The app is built with Visual Studio (PC or Mac) and Xamarin, sharing C# code across Android, iOS, and Windows, without compromising the user experience. Visual Studio App Center is used to automate builds and tests and distribute to beta testers and app stores, while also providing usage monitoring and analytics in conjunction with App Insights.
The following Azure services are used in the solution architecture:
- Azure DevOps
- Visual Studio
- Visual Studio Tools for Xamarin
- Application Insights
- Visual Studio App Center
- App Service - Mobile Apps
Potential use cases
Organizations utilize this solution to simplify user authentication.
Architecture
Download an SVG file of this architecture.
Dataflow
- Create the mobile app using Visual Studio and Xamarin.
- Create and configure a new Mobile Apps back end on the Azure portal, or through Visual Studio, and configure the solution in Visual Studio to communicate with the back end.
- Implement authentication through social identity providers.
- Create a model-driven data structure through the App Service APIs and SDK.
- Implement offline sync to make the mobile app functional without a network connection.
- If you created the back end in Visual Studio, you can publish the app service directly from Visual Studio (PC or Mac).
- Store the solution source code with your source control provider of choice.
- Build and test the app through Visual Studio App Center and publish it.
- Use Application Insights to monitor the App Service.
Components
- Build the web front end, mobile apps, and back end services with C# in Visual Studio 2017 or Visual Studio for Mac.
- Building Cross-Platform Applications: Create mobile apps for iOS and Android using C# and Azure SDKs.
- Visual Studio App Center: App Center enables a continuous integration and deployment workflow by pulling code from BitBucket, GitHub, and Visual Studio Team Services.
- App Service: The client app uses one of the mobile client SDKs to connect to an Azure Mobile App backend.

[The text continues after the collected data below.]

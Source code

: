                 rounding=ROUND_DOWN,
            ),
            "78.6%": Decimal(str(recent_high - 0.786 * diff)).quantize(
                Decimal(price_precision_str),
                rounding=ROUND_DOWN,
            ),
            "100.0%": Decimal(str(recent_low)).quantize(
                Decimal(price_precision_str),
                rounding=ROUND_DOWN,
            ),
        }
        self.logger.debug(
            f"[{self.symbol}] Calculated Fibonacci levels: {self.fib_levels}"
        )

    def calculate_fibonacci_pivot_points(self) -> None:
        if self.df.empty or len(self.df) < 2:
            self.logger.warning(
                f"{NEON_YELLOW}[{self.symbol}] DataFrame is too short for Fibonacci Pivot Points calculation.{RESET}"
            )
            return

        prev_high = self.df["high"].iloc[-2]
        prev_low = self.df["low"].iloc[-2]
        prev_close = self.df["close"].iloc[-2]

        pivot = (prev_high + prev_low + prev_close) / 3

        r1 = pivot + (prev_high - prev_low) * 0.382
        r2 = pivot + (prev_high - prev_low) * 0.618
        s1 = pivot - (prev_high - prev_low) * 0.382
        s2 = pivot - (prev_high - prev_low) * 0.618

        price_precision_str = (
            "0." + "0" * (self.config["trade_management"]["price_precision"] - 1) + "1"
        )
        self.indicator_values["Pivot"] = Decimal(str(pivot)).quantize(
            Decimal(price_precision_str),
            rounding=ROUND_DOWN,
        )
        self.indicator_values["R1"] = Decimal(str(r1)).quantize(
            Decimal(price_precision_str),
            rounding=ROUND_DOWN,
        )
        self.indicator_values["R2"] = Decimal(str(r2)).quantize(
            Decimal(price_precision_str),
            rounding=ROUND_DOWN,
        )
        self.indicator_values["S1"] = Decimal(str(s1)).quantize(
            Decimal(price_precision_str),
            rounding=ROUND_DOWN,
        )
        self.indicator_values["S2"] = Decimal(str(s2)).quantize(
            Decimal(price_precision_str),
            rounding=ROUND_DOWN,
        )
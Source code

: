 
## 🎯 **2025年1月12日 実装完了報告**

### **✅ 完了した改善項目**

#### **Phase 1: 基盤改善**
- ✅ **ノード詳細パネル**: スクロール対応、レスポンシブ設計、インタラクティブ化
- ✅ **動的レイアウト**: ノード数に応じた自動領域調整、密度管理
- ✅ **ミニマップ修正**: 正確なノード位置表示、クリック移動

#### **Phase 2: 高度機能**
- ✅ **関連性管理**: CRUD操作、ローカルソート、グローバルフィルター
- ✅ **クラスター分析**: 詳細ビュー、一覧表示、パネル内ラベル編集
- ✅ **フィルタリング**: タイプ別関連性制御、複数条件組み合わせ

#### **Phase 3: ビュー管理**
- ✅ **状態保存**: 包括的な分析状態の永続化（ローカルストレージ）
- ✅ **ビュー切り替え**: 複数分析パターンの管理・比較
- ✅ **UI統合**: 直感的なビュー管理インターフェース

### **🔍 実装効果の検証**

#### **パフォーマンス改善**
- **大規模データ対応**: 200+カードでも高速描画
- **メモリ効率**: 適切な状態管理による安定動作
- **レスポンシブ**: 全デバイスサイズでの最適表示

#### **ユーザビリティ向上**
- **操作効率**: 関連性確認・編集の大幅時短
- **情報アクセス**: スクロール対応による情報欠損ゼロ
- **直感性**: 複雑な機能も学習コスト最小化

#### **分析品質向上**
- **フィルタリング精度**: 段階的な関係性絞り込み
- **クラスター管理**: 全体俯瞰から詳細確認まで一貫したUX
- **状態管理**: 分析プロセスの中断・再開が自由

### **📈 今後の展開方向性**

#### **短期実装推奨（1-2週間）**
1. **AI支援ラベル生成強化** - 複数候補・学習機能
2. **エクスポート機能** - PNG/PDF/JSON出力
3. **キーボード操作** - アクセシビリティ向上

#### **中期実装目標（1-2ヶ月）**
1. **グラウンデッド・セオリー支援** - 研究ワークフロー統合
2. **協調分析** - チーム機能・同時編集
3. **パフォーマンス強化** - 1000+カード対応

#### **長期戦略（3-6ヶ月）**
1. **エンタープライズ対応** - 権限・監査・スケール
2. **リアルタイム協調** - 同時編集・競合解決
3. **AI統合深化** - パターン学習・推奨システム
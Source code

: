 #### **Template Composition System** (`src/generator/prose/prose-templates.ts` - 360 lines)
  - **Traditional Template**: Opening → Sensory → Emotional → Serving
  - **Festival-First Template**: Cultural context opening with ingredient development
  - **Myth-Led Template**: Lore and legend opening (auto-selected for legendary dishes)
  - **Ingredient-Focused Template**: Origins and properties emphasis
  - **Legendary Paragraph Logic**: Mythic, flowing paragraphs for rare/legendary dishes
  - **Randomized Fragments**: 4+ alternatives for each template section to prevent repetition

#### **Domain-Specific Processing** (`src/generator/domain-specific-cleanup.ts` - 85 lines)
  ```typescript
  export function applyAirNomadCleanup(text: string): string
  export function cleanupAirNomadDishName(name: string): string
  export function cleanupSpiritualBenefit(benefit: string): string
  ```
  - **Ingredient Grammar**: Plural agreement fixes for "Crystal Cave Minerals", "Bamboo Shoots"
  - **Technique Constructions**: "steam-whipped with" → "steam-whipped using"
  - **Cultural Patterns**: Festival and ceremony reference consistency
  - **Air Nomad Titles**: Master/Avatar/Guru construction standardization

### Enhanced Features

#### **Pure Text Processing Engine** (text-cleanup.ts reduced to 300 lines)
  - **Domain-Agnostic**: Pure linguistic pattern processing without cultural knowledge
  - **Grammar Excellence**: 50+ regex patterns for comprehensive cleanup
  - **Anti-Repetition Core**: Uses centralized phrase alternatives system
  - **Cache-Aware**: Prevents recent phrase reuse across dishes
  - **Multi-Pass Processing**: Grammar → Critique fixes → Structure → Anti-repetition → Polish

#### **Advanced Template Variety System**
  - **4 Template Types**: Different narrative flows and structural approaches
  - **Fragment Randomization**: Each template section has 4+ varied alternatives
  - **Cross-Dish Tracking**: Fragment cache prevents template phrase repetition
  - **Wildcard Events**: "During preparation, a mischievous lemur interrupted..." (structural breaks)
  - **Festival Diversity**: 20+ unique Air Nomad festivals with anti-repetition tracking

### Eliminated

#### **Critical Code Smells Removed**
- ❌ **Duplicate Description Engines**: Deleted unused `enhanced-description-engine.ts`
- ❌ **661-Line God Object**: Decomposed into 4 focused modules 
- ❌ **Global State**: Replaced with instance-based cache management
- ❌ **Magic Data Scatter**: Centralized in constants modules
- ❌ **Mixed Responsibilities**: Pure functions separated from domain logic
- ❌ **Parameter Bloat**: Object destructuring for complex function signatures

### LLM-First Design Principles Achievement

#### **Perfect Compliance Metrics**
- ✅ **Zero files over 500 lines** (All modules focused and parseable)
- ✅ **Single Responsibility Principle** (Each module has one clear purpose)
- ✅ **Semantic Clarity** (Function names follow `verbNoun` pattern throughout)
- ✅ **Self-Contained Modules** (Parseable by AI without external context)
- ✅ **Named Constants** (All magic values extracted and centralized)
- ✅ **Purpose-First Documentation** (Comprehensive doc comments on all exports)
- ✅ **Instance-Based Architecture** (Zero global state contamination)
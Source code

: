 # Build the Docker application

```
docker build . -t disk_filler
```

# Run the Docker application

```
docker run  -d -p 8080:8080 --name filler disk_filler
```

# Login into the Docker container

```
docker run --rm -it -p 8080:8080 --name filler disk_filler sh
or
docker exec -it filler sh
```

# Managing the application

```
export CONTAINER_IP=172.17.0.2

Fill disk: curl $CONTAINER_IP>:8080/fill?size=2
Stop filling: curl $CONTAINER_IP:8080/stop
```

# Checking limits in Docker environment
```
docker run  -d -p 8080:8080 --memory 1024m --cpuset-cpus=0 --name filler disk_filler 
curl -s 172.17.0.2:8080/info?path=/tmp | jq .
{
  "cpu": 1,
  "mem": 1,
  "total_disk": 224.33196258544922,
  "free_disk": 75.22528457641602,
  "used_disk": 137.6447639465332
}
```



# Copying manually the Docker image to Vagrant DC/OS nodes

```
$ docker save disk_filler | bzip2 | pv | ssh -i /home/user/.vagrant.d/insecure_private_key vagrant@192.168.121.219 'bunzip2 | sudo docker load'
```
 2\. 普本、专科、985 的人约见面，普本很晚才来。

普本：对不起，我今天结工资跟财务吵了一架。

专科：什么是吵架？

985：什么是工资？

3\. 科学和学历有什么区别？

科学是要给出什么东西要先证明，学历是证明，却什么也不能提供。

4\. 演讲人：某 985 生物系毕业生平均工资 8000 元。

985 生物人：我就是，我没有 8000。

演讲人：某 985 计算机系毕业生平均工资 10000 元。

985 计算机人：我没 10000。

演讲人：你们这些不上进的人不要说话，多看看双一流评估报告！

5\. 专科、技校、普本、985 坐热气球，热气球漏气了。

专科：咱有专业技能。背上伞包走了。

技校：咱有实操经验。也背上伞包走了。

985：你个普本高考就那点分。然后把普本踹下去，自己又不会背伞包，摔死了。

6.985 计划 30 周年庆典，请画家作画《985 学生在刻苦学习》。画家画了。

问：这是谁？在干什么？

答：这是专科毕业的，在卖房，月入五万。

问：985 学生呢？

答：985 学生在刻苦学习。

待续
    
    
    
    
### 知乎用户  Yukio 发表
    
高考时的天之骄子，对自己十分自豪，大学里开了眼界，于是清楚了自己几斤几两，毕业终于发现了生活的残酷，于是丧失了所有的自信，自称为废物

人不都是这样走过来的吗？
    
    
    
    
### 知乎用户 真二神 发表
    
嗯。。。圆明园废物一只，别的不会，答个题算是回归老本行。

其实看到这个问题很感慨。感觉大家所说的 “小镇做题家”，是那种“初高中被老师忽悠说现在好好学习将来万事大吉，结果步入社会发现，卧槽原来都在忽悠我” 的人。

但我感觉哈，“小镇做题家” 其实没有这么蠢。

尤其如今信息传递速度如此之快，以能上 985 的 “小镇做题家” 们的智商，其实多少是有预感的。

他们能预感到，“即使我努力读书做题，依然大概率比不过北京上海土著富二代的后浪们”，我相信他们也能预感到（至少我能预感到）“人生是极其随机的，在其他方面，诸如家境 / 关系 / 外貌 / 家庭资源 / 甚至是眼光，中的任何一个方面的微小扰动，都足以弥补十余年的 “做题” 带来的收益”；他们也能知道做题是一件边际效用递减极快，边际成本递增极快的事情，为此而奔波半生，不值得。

The client SDKs have built-in support for offline sync and authentication, making it much easier to build a full-featured app.
- Application Insights: Detect issues, diagnose crashes, and track usage in your web app with Application Insights. Make informed decisions throughout the development lifecycle.
- Azure SQL Database: Structured data is stored in SQL Database, a cloud relational database service, which supports transactions and efficient querying.
- Offline sync: Use the offline data sync feature of the Azure Mobile App client SDKs to create responsive and robust apps that remain useful even when there are network issues.
- Identity Provider: Use App Service authentication/authorization to integrate with a social or enterprise identity provider.